Olson left the Legislature at the end of 2016 to make an unsuccessful bid for Congress. Now a senior tax analyst for the Apollo Education Group in Phoenix, he will serve out the 15 months remaining on Little’s term; at that point he would have to decide if he wants a full four-year term of his own.
Ducey, in a prepared statement, said Olson has “a reputation as a strong proponent for taxpayers and an incredibly hard worker.”
Tuesday’s Supreme Court order does not explain the decision to spurn Burns’ request.
But the ruling comes after Mary O’Grady, the company’s attorney, told the justices there was no reason for them to jump into the legal fray now, what with the parallel case before Kiley. She argued that Burns’ petition to the high court to void the rate hike was “an attempt to gain leverage” in that other case “by putting the new rates at risk.”
“The court should reject that ploy,” O’Grady wrote.
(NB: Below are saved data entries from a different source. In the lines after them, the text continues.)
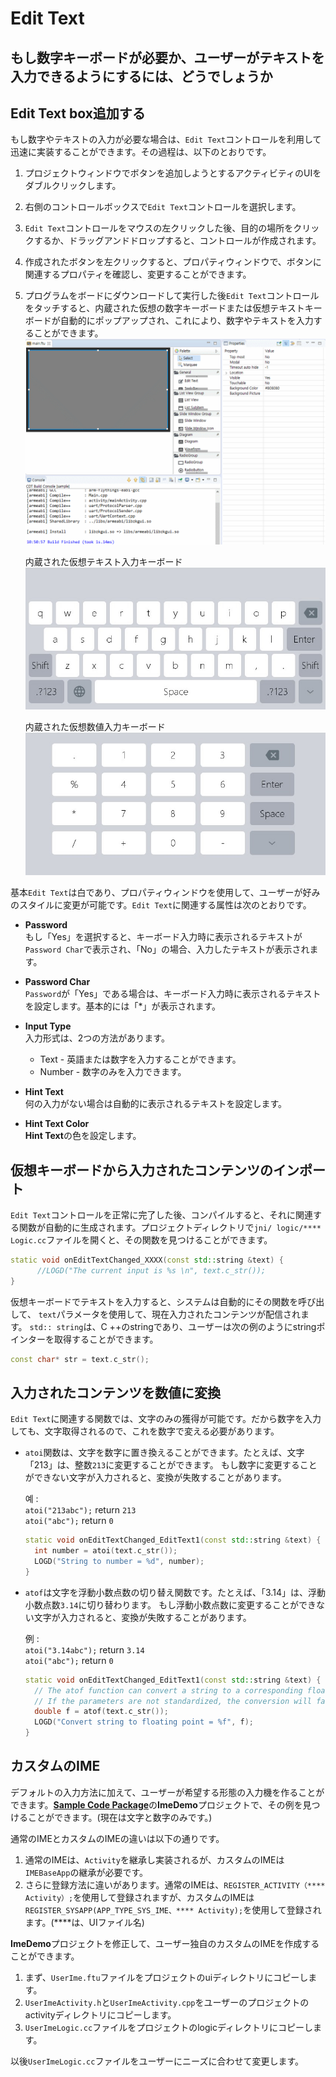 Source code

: # Edit Text
## もし数字キーボードが必要か、ユーザーがテキストを入力できるようにするには、どうでしょうか
## <span id = "add_edit_text">Edit Text box追加する</span>
 もし数字やテキストの入力が必要な場合は、`Edit Text`コントロールを利用して迅速に実装することができます。その過程は、以下のとおりです。
1. プロジェクトウィンドウでボタンを追加しようとするアクティビティのUIをダブルクリックします。

2. 右側のコントロールボックスで`Edit Text`コントロールを選択します。

3. `Edit Text`コントロールをマウスの左クリックした後、目的の場所をクリックするか、ドラッグアンドドロップすると、コントロールが作成されます。

4. 作成されたボタンを左クリックすると、プロパティウィンドウで、ボタンに関連するプロパティを確認し、変更することができます。

5. プログラムをボードにダウンロードして実行した後`Edit Text`コントロールをタッチすると、内蔵された仮想の数字キーボードまたは仮想テキストキーボードが自動的にポップアップされ、これにより、数字やテキストを入力することができます。
    ![](assets/EditText-create.gif)         

    内蔵された仮想テキスト入力キーボード   
    ![](assets/edittext/input_method.jpg)    

    内蔵された仮想数値入力キーボード
    ![](assets/edittext/input_method_num.jpg)

基本`Edit Text`は白であり、プロパティウィンドウを使用して、ユーザーが好みのスタイルに変更が可能です。`Edit Text`に関連する属性は次のとおりです。
  * **Password**  
    もし「Yes」を選択すると、キーボード入力時に表示されるテキストが`Password Char`で表示され、「No」の場合、入力したテキストが表示されます。
    
  * **Password Char**  
    `Password`が「Yes」である場合は、キーボード入力時に表示されるテキストを設定します。基本的には「*」が表示されます。
    
  * **Input Type**   
    入力形式は、2つの方法があります。 
     * Text - 英語または数字を入力することができます。    
     * Number - 数字のみを入力できます。
    
  * **Hint Text**  
    何の入力がない場合は自動的に表示されるテキストを設定します。
    
  * **Hint Text Color**  
    **Hint Text**の色を設定します。
    
    

## 仮想キーボードから入力されたコンテンツのインポート
`Edit Text`コントロールを正常に完了した後、コンパイルすると、それに関連する関数が自動的に生成されます。プロジェクトディレクトリで`jni/ logic/**** Logic.cc`ファイルを開くと、その関数を見つけることができます。

```C++
static void onEditTextChanged_XXXX(const std::string &text) {
	  //LOGD("The current input is %s \n", text.c_str());
}
```
仮想キーボードでテキストを入力すると、システムは自動的にその関数を呼び出して、 `text`パラメータを使用して、現在入力されたコンテンツが配信されます。
`std:: string`は、C ++のstringであり、ユーザーは次の例のようにstringポインターを取得することができます。

```C++
const char* str = text.c_str();
```



## 入力されたコンテンツを数値に変換
`Edit Text`に関連する関数では、文字のみの獲得が可能です。だから数字を入力しても、文字取得されるので、これを数字で変える必要があります。

* `atoi`関数は、文字を数字に置き換えることができます。たとえば、文字「213」は、整数`213`に変更することができます。
  もし数字に変更することができない文字が入力されると、変換が失敗することがあります。
  
  예 :  
  `atoi("213abc");` return `213`  
  `atoi("abc");`  return `0`
  ```C++
  static void onEditTextChanged_EditText1(const std::string &text) {
    int number = atoi(text.c_str());
    LOGD("String to number = %d", number);
  }
  ```
* `atof`は文字を浮動小数点数の切り替え関数です。たとえば、「3.14」は、浮動小数点数`3.14`に切り替わります。
  もし浮動小数点数に変更することができない文字が入力されると、変換が失敗することがあります。
  
  例 :  
  `atoi("3.14abc");` return `3.14`  
  `atoi("abc");`  return `0`
  ```C++
  static void onEditTextChanged_EditText1(const std::string &text) {
    // The atof function can convert a string to a corresponding floating point number, for example, "3.14" can be converted to an   // integer 3.14
    // If the parameters are not standardized, the conversion will fail, and the number 0 will be returned uniformly
    double f = atof(text.c_str());
    LOGD("Convert string to floating point = %f", f);
  }
  ```

## カスタムのIME
 デフォルトの入力方法に加えて、ユーザーが希望する形態の入力機を作ることができます。[**Sample Code Package**](demo_download.md＃demo_download)の**ImeDemo**プロジェクトで、その例を見つけることができます。(現在は文字と数字のみです。)

通常のIMEとカスタムのIMEの違いは以下の通りです。
1. 通常のIMEは、`Activity`を継承し実装されるが、カスタムのIMEは` IMEBaseApp`の継承が必要です。
2. さらに登録方法に違いがあります。通常のIMEは、`REGISTER_ACTIVITY（**** Activity）;`を使用して登録されますが、カスタムのIMEは`REGISTER_SYSAPP(APP_TYPE_SYS_IME、**** Activity);`を使用して登録されます。(*\***は、UIファイル名)

 **ImeDemo**プロジェクトを修正して、ユーザー独自のカスタムのIMEを作成することができます。
1. まず、`UserIme.ftu`ファイルをプロジェクトのuiディレクトリにコピーします。
2. `UserImeActivity.h`と`UserImeActivity.cpp`をユーザーのプロジェクトのactivityディレクトリにコピーします。
3. `UserImeLogic.cc`ファイルをプロジェクトのlogicディレクトリにコピーします。

以後`UserImeLogic.cc`ファイルをユーザーにニーズに合わせて変更します。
There was no immediate response from Burns.
He had previously conceded to Capitol Media Services there was no legal precedent for the extraordinary relief he was seeking in having the justices void a rate increase which had been approved by the commission. But Burns insisted that the current political situation — including the open hostility between him and the other four commissioners — forced him to try to seek Supreme Court intervention.
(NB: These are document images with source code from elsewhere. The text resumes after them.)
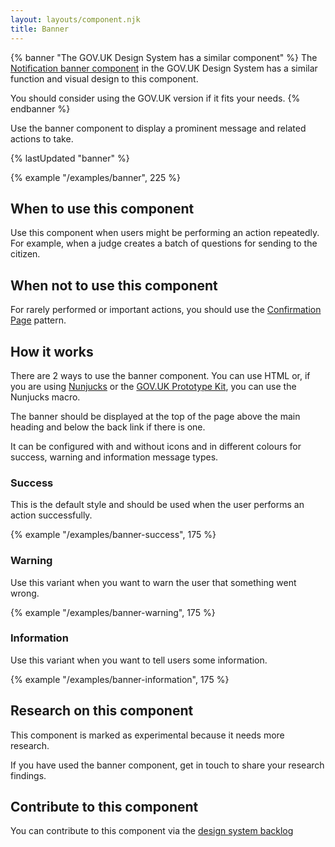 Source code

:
 ```yaml
---
layout: layouts/component.njk
title: Banner
---
```


{% banner "The GOV.UK Design System has a similar component" %}
The [Notification banner component](https://design-system.service.gov.uk/components/notification-banner/) in the GOV.UK Design System has a similar function and visual design to this component.

You should consider using the GOV.UK version if it fits your needs.
{% endbanner %}

Use the banner component to display a prominent message and related actions to take.

{% lastUpdated "banner" %}

{% example "/examples/banner", 225 %}

## When to use this component

Use this component when users might be performing an action repeatedly. For example, when a judge creates a batch of questions for sending to the citizen.

## When not to use this component

For rarely performed or important actions, you should use the [Confirmation Page](https://design-system.service.gov.uk/patterns/confirmation-pages/) pattern.

## How it works

There are 2 ways to use the banner component. You can use HTML or, if you are using [Nunjucks](https://mozilla.github.io/nunjucks/) or the [GOV.UK Prototype Kit](https://govuk-prototype-kit.herokuapp.com/), you can use the Nunjucks macro.

The banner should be displayed at the top of the page above the main heading and below the back link if there is one.

It can be configured with and without icons and in different colours for success, warning and information message types.

### Success

This is the default style and should be used when the user performs an action successfully.

{% example "/examples/banner-success", 175 %}

### Warning

Use this variant when you want to warn the user that something went wrong.

{% example "/examples/banner-warning", 175 %}

### Information

Use this variant when you want to tell users some information.

{% example "/examples/banner-information", 175 %}

## Research on this component

This component is marked as experimental because it needs more research.

If you have used the banner component, get in touch to share your research findings.

## Contribute to this component

You can contribute to this component via the [design system backlog](https://github.com/ministryofjustice/moj-design-system-backlog/issues/36)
At issue is the 4-1 vote by the commission which resulted in an immediate increase of $7 a month to the average APS residential customer.
That vote came after a deal was hammered out among the utility, the commission’s own staff, the Residential Utility Consumer Office and most of the groups and individuals who had interceded in the case. Also on board were companies that sell or lease solar panels to homeowners and businesses to generate their own electricity as the final package blunted the fiscal impact on their customers.
Burns has been arguing that there is reason to believe that the company does not need the money.
Among the issues he wants explored is how much of $3.2 million donated anonymously to help elect Republicans Little and Tom Forese to the panel in 2014 came from APS or parent Pinnacle West Capital Corp. A spokesman for APS will neither confirm nor deny the company’s role in that campaign.
Burns sought to question company executives about the cash.
APS was more upfront about the $4.2 million it spent last year to ensure the five member commission remained an all-Republican affair.
Burns said all that raises the question of whether the other commissioners were beholden to APS.
Bill Richards, his attorney, was more pointed in his arguments.
He said the decision by the other four commissioners to deny Burns’ subpoena requests and vote on the issue means they let APS increase its rates before there was a chance to ascertain how much money the company spent to get a commission of its choosing.